Please copy out all lines of the entries that contain the word "button".

== Data under study ==

#####

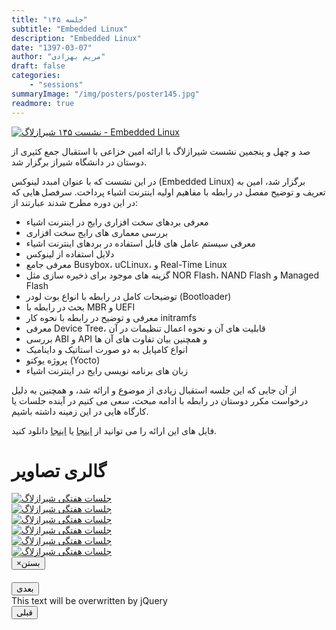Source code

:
 ```yaml
---
title: "جلسه ۱۴۵"
subtitle: "Embedded Linux"
description: "Embedded Linux"
date: "1397-03-07"
author: "مریم بهزادی"
draft: false
categories:
    - "sessions"
summaryImage: "/img/posters/poster145.jpg"
readmore: true
---
```

[![نشست ۱۴۵ شیرازلاگ - Embedded Linux](/img/posters/poster145.jpg)](/img/posters/poster145.jpg)

صد و چهل و پنجمین نشست شیرازلاگ با ارائه امین خزاعی با استقبال جمع کثیری از دوستان در دانشگاه شیراز برگزار شد. 

در این نشست که با عنوان امبدد لینوکس (Embedded Linux) برگزار شد، امین به تعریف و توضیح مفصل در رابطه با مفاهیم اولیه اینترنت اشیاء پرداخت. سرفصل هایی که در این دوره مطرح شدند عبارتند از:

* معرفی بردهای سخت افزاری رایج در اینترنت اشیاء
* بررسی معماری های رایج سخت افزاری
* معرفی سیستم عامل های قابل استفاده در بردهای اینترنت اشیاء
* دلایل استفاده از لینوکس 
* معرفی جامع Busybox، uCLinux، و Real-Time Linux
* گزینه های موجود برای ذخیره سازی مثل NOR Flash، NAND Flash و Managed Flash
* توضیحات کامل در رابطه با انواع بوت لودر (Bootloader)
* بحث در رابطه با MBR و UEFI
* معرفی و توضیح در رابطه با نحوه کار initramfs
* معرفی Device Tree، قابلیت های آن و نحوه اعمال تنظیمات در آن
* بررسی ABI و API و همچنین بیان تفاوت های آن ها
* انواع کامپایل به دو صورت استاتیک و داینامیک
* پروژه یوکتو (Yocto)
* زبان های برنامه نویسی رایج در اینترنت اشیاء

از آن جایی که این جلسه استقبال زیادی از موضوع و ارائه شد، و همچنین به دلیل درخواست مکرر دوستان در رابطه با ادامه مبحث، سعی می کنیم در آینده جلسات یا کارگاه هایی در این زمینه داشته باشیم.

فایل های این ارائه را می توانید از 
[اینجا](https://gitlab.com/shirazlug/resources/tree/master/presentations/session_145) 
یا
[اینجا](https://www.slideshare.net/ShirazLUG/embedded-linux-103645191) 
دانلود کنید.

<div class="row">
    <div class="col-lg-12">
        <h1 class="page-header">گالری تصاویر</h1>    
        <div class="col-lg-4 col-md-4 col-xs-6 thumb">
            <a class="thumbnail" href="#" data-image-id="" data-toggle="modal" data-title="نشست هفتگی شیرازلاگ با حضور جمعی از دوستان" data-caption="" data-image="/img/photo_2018-05-30_10-39-22.jpg" data-target="#image-gallery">
                <img class="img-responsive" src="/img/photo_2018-05-30_10-39-22.jpg" alt="جلسات هفتگی شیرازلاگ">
            </a>
        </div>
        <div class="col-lg-4 col-md-4 col-xs-6 thumb">
            <a class="thumbnail" href="#" data-image-id="" data-toggle="modal" data-title="نشست هفتگی شیرازلاگ با حضور جمعی از دوستان" data-caption="" data-image="/img/photo_2018-05-30_10-39-27.jpg" data-target="#image-gallery">
                <img class="img-responsive" src="/img/photo_2018-05-30_10-39-27.jpg" alt="جلسات هفتگی شیرازلاگ">
            </a>
        </div>
        <div class="col-lg-4 col-md-4 col-xs-6 thumb">
            <a class="thumbnail" href="#" data-image-id="" data-toggle="modal" data-title="نشست هفتگی شیرازلاگ با حضور جمعی از دوستان" data-caption="" data-image="/img/photo_2018-05-30_10-39-15.jpg" data-target="#image-gallery">
                <img class="img-responsive" src="/img/photo_2018-05-30_10-39-15.jpg" alt="جلسات هفتگی شیرازلاگ">
            </a>
        </div>
        <div class="col-lg-4 col-md-4 col-xs-6 thumb">
            <a class="thumbnail" href="#" data-image-id="" data-toggle="modal" data-title="نشست هفتگی شیرازلاگ با حضور جمعی از دوستان" data-caption="" data-image="/img/photo_2018-05-29_11-56-56.jpg" data-target="#image-gallery">
                <img class="img-responsive" src="/img/photo_2018-05-29_11-56-56.jpg" alt="جلسات هفتگی شیرازلاگ">
            </a>
        </div>
        <div class="col-lg-4 col-md-4 col-xs-6 thumb">
            <a class="thumbnail" href="#" data-image-id="" data-toggle="modal" data-title="نشست هفتگی شیرازلاگ با حضور جمعی از دوستان" data-caption="" data-image="/img/photo_2018-05-30_10-39-34.jpg" data-target="#image-gallery">
                <img class="img-responsive" src="/img/photo_2018-05-30_10-39-34.jpg" alt="جلسات هفتگی شیرازلاگ">
            </a>
        </div>
        <div class="col-lg-4 col-md-4 col-xs-6 thumb">
            <a class="thumbnail" href="#" data-image-id="" data-toggle="modal" data-title="نشست هفتگی شیرازلاگ با حضور جمعی از دوستان" data-caption="" data-image="/img/photo_2018-05-30_10-39-30.jpg" data-target="#image-gallery">
                <img class="img-responsive" src="/img/photo_2018-05-30_10-39-30.jpg" alt="جلسات هفتگی شیرازلاگ">
            </a>
        </div>
</div>


<div class="modal fade" id="image-gallery" tabindex="-1" role="dialog" aria-labelledby="myModalLabel" aria-hidden="true">
    <div class="modal-dialog">
        <div class="modal-content">
            <div class="modal-header">
                <button type="button" class="close" data-dismiss="modal"><span aria-hidden="true">×</span><span class="sr-only">بستن</span></button>
                <h4 class="modal-title" id="image-gallery-title"></h4>
            </div>
            <div class="modal-body">
                <img id="image-gallery-image" class="img-responsive" src="">
            </div>
            <div class="modal-footer">
                <div class="col-md-2">
                    <button type="button" class="btn btn-primary" id="show-previous-image">بعدی</button>
                </div>
                <div class="col-md-8 text-justify" id="image-gallery-caption">
                    This text will be overwritten by jQuery
                </div>
                <div class="col-md-2">
                    <button type="button" id="show-next-image" class="btn btn-default">قبلی</button>
                </div>
            </div>
        </div>
    </div>
</div>

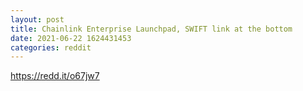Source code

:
 ```yaml
--- 
layout: post 
title: Chainlink Enterprise Launchpad, SWIFT link at the bottom 
date: 2021-06-22 1624431453 
categories: reddit 
--- 
```

https://redd.it/o67jw7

#####

== Exercise solution ==
                <button type="button" class="close" data-dismiss="modal"><span aria-hidden="true">×</span><span class="sr-only">بستن</span></button>
                    <button type="button" class="btn btn-primary" id="show-previous-image">بعدی</button>
                    <button type="button" id="show-next-image" class="btn btn-default">قبلی</button>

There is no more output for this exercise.